Cost: Potentially more efficient that the WRITE_SYNC
and HDF5
FILE_SYNC
workarounds as this will cause the application to use the
synchronization construct required by UnifyFS everywhere the application already
intends them to occur (i.e., whenever there is already an MPI_File_sync()
).
However, if (1) any existing MPI_File_sync()
calls are only meant to make
data visible to the other processes (rather than to avoid potential conflicts)
or (2) the application contains a mix of lone MPI_File_sync()
calls along
with the “sync-barrier-sync” construct, then this approach will result in more
syncs than necessary.
File Locking¶
UnifyFS not supporting file locks results in some I/O library features to not work with UnifyFS.
Atomicity
ROMIO uses fcntl()
to implement atomicity. It is recommended to disable
atomicity when integrating with UnifyFS. To disable, run
MPI_File_set_atomicity(fh, 0)
.
Data Sieving
It is recommended to disable data sieving when integrating with UnifyFS.
Even with locking support, use of data sieving will drastically increase the
time and space overhead within UnifyFS, significantly decreasing application
performance. For ROMIO, set the hints romio_ds_write disable
and
romio_ds_read disable
to disable data sieving.
Shared File Pointers
Avoid using shared file pointers in MPI-I/O under UnifyFS as they require file locking to implement.

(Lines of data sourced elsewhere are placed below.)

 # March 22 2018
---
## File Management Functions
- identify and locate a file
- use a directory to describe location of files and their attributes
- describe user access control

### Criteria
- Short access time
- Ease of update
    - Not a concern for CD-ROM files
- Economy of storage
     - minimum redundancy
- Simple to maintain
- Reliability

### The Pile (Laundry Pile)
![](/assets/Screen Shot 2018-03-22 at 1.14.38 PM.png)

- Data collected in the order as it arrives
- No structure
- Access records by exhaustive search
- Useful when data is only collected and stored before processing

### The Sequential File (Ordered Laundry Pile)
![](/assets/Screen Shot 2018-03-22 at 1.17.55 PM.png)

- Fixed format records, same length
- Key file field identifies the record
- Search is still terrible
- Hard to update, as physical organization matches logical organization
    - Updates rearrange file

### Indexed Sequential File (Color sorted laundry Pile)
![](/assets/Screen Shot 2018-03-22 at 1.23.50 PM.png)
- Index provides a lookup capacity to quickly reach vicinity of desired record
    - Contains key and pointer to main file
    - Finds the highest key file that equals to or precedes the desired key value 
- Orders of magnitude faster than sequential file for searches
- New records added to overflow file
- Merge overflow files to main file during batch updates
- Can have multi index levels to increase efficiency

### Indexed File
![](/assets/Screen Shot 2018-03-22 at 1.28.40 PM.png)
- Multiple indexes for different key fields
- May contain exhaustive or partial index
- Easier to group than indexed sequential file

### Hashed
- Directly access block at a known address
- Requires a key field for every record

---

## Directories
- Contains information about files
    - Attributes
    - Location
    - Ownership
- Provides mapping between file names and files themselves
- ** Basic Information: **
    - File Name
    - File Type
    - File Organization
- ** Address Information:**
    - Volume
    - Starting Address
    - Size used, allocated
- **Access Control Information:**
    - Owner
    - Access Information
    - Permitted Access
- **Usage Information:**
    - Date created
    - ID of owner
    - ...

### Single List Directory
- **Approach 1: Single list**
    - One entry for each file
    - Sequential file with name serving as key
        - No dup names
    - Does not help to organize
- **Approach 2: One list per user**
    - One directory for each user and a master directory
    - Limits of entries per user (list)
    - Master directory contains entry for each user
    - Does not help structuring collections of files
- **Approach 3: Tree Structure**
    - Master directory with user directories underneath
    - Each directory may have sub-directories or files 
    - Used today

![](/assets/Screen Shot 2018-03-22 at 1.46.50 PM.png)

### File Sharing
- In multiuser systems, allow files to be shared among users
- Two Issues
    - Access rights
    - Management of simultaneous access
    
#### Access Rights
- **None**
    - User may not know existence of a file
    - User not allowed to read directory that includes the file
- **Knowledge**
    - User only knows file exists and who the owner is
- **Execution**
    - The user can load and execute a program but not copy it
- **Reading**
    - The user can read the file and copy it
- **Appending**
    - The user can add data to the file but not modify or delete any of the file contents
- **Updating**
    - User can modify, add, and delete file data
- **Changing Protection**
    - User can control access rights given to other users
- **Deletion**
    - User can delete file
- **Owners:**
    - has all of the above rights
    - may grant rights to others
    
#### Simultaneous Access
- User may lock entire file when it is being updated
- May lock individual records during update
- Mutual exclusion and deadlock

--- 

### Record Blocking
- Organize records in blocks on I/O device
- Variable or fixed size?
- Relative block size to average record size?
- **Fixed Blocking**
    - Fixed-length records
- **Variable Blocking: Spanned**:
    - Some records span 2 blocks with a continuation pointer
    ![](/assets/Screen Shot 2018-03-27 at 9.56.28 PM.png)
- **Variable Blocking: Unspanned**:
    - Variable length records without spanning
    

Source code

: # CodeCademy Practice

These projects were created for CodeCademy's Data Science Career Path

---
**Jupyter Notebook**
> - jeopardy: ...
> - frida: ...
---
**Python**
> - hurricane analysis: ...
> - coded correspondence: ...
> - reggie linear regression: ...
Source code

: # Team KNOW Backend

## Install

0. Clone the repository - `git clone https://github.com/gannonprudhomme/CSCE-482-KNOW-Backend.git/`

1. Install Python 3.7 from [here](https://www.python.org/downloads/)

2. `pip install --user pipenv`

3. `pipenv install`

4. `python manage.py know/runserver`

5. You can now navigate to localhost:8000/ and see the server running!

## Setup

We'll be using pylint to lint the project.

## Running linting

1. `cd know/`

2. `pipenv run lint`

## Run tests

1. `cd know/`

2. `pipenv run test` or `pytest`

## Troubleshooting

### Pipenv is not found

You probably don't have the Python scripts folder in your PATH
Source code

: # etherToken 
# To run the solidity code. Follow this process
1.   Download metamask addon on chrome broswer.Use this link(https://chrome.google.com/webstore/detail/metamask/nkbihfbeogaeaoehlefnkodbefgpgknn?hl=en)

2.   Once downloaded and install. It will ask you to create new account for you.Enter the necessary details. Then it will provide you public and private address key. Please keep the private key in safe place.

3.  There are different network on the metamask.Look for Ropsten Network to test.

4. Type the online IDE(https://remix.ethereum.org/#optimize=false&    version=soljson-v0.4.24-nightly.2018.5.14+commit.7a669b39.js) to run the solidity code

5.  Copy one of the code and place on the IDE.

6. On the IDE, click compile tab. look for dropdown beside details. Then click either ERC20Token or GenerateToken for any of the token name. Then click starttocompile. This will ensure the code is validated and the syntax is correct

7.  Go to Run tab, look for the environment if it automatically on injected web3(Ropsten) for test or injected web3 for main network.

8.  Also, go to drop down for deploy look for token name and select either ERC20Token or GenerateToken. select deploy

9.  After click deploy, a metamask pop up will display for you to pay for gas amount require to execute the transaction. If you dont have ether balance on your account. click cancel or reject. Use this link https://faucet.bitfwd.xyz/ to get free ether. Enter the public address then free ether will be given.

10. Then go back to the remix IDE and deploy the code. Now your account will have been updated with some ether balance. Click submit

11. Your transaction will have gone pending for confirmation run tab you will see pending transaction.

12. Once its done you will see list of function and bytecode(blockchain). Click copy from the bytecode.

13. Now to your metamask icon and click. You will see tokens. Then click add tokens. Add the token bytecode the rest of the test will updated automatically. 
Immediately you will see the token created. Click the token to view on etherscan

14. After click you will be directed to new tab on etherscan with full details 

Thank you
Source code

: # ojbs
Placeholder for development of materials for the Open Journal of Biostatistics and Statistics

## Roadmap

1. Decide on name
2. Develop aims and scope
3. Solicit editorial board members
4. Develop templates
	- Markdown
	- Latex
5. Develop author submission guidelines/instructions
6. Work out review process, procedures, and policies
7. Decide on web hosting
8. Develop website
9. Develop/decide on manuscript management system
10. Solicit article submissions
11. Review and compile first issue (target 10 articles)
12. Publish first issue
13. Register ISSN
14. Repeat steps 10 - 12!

Functions that use shared file pointers include:
MPI_File_write_shared()
MPI_File_read_shared()
MPI_File_write_ordered()
MPI_File_read_ordered()
File Locking Workarounds¶
UnifyFS doesn’t provide any direct workarounds for anything that requires file locking. Simply disable atomicity and data sieving and avoid using shared file pointers to get around this.
In the future, UnifyFS may add support for file locking. However, it is strongly suggested to avoid file locking unless the application cannot run properly without its use. Enabling file lock support within UnifyFS will result in decreased I/O performance for the application.